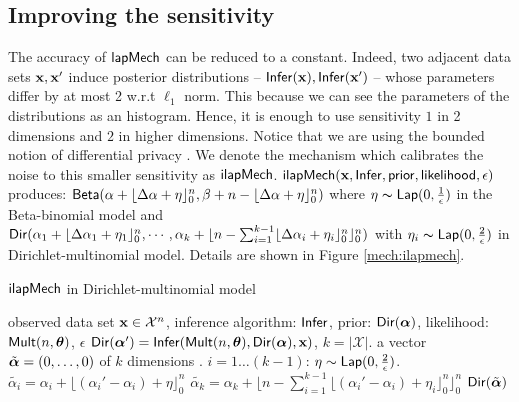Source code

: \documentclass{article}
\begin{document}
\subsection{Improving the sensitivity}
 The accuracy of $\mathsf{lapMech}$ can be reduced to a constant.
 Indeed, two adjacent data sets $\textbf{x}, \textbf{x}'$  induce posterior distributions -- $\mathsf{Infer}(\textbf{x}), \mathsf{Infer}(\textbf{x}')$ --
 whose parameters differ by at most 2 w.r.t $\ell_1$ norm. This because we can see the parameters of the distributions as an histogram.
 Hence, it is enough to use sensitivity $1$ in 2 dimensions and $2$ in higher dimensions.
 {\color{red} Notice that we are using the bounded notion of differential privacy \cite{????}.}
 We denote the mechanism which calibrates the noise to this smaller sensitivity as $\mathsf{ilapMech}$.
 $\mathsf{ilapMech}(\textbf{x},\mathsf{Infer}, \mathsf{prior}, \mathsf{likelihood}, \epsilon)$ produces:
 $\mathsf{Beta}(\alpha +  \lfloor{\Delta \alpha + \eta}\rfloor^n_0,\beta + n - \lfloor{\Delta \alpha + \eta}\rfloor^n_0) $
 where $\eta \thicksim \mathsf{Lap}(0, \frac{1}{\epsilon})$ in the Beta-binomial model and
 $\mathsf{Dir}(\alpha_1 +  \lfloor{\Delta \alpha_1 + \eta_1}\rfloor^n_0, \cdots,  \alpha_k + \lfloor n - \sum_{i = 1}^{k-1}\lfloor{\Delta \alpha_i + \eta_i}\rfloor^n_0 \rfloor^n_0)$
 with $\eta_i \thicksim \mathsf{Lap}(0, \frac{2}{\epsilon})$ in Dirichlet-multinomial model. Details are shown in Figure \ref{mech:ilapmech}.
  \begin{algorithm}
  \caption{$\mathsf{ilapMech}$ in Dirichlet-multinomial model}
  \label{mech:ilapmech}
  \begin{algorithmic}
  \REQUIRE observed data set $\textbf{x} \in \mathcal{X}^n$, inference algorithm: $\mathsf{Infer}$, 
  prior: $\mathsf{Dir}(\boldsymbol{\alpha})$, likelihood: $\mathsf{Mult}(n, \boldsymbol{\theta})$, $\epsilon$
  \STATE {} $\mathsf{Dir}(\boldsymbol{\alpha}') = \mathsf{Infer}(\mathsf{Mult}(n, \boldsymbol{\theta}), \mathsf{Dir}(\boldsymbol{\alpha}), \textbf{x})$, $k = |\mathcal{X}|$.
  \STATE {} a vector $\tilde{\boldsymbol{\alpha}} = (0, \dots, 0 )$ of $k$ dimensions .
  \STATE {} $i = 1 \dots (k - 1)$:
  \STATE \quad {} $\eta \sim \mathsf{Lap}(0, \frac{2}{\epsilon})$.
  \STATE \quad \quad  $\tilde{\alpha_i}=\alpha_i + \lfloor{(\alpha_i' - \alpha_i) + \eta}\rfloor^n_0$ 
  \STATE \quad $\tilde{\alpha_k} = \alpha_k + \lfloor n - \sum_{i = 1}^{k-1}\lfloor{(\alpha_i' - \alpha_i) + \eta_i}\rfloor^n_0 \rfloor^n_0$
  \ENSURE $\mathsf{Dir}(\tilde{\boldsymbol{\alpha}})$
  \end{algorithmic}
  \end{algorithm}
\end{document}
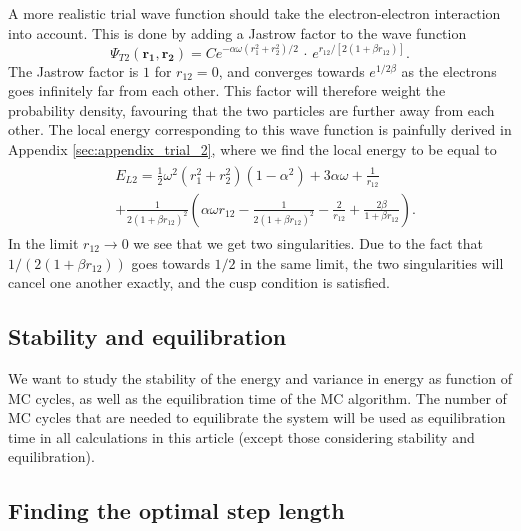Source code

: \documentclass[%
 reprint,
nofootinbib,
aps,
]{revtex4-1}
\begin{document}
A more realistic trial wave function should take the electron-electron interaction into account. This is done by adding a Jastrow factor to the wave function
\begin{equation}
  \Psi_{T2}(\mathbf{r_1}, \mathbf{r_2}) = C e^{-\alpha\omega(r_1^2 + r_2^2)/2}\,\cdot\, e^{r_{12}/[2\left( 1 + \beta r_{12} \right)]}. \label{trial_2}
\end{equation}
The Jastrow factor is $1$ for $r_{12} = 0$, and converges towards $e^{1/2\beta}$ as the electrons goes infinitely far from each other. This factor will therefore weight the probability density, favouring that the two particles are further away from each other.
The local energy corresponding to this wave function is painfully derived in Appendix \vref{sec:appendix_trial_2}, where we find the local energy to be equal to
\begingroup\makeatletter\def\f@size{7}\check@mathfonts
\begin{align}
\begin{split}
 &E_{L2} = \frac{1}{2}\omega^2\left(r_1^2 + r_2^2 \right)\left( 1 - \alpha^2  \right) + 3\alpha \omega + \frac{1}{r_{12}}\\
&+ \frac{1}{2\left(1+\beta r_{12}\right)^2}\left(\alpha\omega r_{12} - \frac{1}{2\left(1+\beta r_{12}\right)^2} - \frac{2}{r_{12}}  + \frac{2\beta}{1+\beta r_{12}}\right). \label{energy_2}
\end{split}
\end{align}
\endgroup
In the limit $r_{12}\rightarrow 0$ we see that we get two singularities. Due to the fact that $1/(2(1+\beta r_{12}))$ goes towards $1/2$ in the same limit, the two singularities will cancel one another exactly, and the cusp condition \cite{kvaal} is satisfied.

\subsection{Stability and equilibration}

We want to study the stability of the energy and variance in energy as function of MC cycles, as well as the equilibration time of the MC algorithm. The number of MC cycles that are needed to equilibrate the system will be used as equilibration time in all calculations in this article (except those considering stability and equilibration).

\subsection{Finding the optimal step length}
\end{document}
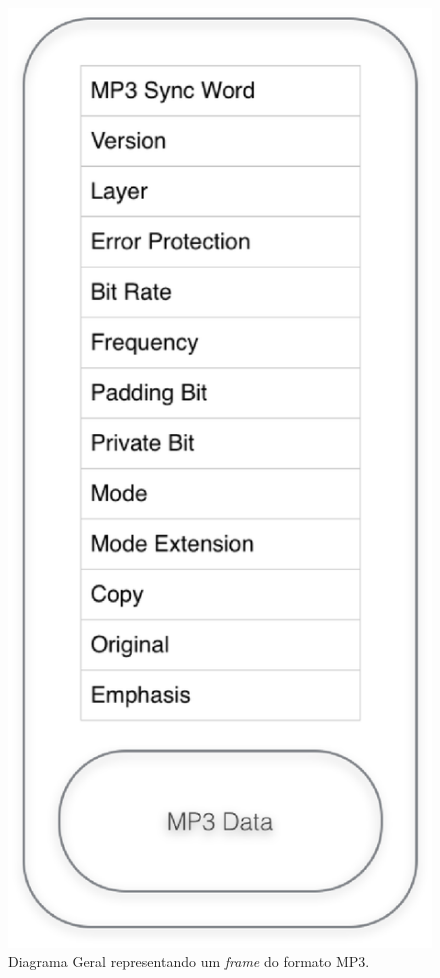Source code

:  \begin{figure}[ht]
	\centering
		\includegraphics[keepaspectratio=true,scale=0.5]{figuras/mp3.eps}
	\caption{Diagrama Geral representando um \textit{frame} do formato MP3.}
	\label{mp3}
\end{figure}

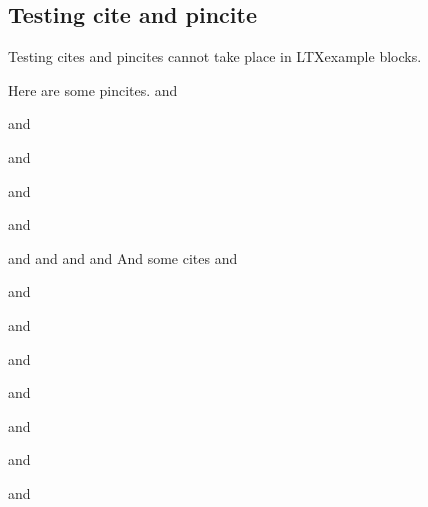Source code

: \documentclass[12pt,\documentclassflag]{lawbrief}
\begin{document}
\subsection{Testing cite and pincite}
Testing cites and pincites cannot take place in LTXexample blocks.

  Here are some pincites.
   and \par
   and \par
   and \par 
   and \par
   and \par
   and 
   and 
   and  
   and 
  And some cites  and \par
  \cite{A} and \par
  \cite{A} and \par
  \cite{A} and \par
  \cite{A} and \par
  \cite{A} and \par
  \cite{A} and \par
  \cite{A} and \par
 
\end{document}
========
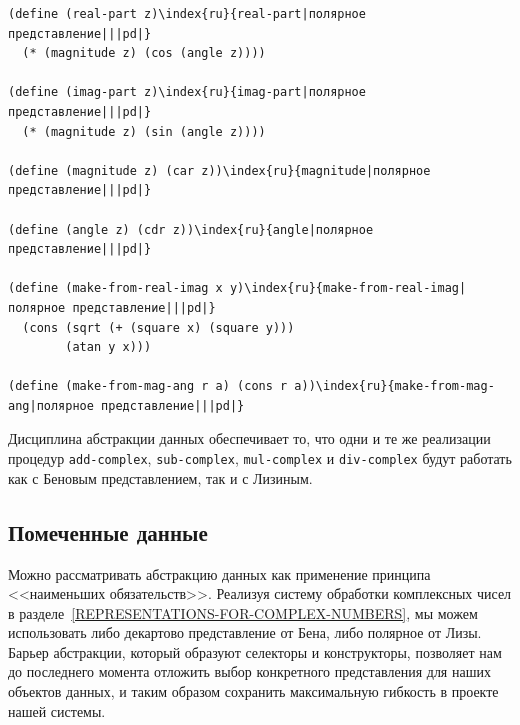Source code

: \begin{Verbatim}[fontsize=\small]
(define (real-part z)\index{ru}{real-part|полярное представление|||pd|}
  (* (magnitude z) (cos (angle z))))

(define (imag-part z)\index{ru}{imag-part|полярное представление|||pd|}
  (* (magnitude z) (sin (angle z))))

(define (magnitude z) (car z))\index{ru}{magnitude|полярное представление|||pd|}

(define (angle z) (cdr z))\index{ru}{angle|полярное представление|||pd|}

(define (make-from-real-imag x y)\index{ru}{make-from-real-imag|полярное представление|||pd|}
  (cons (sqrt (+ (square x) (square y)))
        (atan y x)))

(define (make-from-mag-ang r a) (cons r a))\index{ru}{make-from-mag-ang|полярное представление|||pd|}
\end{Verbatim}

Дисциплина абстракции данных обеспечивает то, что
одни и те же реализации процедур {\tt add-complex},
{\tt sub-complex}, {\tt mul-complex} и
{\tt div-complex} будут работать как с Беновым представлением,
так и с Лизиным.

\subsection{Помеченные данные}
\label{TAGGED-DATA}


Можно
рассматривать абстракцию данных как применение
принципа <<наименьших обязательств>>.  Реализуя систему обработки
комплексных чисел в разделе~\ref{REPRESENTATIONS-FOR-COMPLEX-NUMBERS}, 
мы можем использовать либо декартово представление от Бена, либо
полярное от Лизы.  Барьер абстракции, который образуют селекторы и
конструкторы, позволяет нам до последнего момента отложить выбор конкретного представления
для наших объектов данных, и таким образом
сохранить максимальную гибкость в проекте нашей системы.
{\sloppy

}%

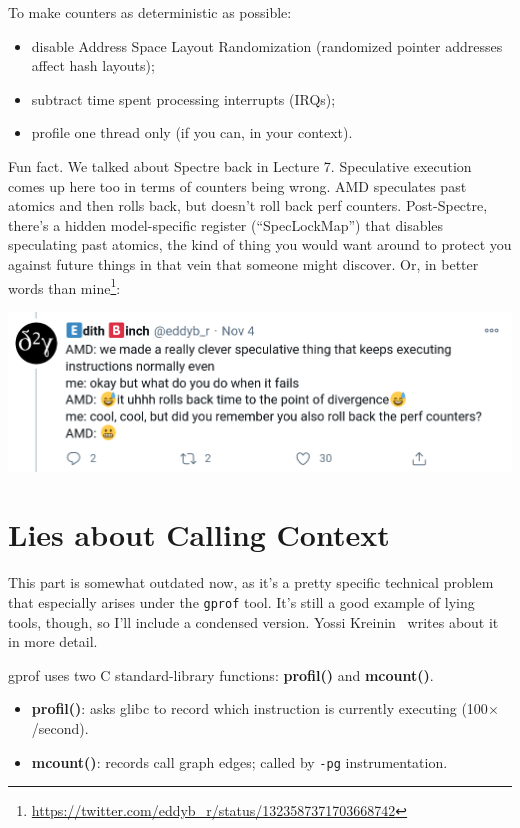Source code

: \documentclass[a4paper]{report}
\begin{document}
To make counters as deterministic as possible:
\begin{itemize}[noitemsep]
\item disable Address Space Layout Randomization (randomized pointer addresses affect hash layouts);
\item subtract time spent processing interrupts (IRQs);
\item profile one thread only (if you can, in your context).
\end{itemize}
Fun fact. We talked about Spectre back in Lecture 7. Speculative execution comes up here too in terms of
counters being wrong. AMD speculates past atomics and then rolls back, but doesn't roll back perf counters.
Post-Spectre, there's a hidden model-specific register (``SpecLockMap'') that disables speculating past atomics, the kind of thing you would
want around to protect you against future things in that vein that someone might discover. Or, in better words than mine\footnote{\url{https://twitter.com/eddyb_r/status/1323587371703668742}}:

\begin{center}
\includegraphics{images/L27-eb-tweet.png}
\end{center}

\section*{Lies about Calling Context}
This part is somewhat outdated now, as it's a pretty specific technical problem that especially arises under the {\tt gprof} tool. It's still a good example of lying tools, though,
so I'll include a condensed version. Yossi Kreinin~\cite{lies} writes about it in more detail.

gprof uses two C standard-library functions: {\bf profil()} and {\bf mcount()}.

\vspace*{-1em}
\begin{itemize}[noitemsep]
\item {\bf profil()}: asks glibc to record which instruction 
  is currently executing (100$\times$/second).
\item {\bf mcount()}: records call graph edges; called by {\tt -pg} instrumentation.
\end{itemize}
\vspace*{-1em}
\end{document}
========
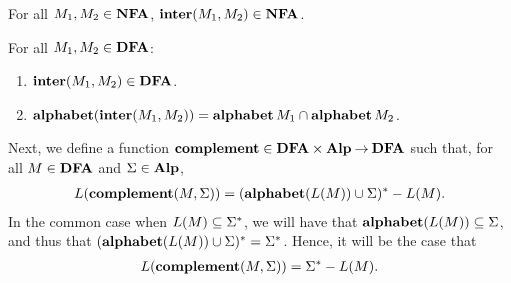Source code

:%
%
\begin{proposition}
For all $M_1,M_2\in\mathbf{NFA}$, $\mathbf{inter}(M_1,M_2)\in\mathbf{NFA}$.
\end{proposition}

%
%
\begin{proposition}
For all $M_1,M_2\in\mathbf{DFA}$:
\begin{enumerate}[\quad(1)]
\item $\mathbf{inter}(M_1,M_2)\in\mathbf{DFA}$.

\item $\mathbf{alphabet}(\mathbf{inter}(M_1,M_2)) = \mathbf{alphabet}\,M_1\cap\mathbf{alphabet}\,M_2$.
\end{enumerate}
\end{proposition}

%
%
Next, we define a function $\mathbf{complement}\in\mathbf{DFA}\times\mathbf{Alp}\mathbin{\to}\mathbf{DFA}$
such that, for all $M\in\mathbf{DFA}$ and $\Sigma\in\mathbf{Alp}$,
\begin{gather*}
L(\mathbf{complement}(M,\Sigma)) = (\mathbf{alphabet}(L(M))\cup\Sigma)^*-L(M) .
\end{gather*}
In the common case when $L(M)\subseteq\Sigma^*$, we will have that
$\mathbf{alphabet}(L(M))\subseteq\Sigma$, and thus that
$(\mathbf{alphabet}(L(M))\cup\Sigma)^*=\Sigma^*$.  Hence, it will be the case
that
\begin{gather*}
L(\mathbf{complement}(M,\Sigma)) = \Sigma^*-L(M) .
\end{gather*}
========
WORK INSTRUCTIONS: How many lines of these entries hold the string "STATE"? Answer with the number alone.

SOLUTION: 6